• **Work to complete**:
Needed from the data below: every line from the one with "-Notes will eat" up to and including the one with "## 可以参考, 有问题谢谢指出", repeated exactly and with nothing else.

Stored data entries
···

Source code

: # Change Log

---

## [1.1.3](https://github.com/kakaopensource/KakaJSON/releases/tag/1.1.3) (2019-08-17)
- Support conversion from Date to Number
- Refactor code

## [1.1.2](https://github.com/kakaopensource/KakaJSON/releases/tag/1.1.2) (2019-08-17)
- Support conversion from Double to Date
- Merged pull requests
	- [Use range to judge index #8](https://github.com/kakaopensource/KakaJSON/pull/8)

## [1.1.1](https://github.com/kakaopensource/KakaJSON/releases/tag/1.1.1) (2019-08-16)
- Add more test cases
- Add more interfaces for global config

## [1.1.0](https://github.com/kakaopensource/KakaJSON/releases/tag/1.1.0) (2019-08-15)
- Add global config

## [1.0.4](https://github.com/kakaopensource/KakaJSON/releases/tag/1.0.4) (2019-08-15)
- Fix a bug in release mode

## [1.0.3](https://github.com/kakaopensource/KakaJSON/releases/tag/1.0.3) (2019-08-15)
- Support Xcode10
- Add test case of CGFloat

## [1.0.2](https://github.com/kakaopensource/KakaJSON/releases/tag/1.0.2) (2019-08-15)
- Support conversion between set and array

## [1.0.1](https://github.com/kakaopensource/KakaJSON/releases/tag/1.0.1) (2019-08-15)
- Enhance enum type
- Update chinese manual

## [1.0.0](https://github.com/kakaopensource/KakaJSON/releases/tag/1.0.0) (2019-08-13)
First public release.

···

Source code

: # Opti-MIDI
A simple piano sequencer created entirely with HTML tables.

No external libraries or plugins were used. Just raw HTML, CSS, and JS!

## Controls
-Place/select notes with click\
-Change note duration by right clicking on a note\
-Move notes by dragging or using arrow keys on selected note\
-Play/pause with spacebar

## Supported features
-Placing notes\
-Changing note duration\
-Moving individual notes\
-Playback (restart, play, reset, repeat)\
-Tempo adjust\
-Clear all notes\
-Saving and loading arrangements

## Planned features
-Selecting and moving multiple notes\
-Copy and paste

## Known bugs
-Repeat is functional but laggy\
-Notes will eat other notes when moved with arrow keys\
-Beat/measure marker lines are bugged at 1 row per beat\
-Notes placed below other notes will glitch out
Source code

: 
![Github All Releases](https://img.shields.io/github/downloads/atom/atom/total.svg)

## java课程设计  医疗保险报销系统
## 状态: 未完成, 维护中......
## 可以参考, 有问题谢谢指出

···

• **Solution to this problem**:
-Notes will eat other notes when moved with arrow keys\
-Beat/measure marker lines are bugged at 1 row per beat\
-Notes placed below other notes will glitch out
Source code

: 
![Github All Releases](https://img.shields.io/github/downloads/atom/atom/total.svg)

## java课程设计  医疗保险报销系统
## 状态: 未完成, 维护中......
## 可以参考, 有问题谢谢指出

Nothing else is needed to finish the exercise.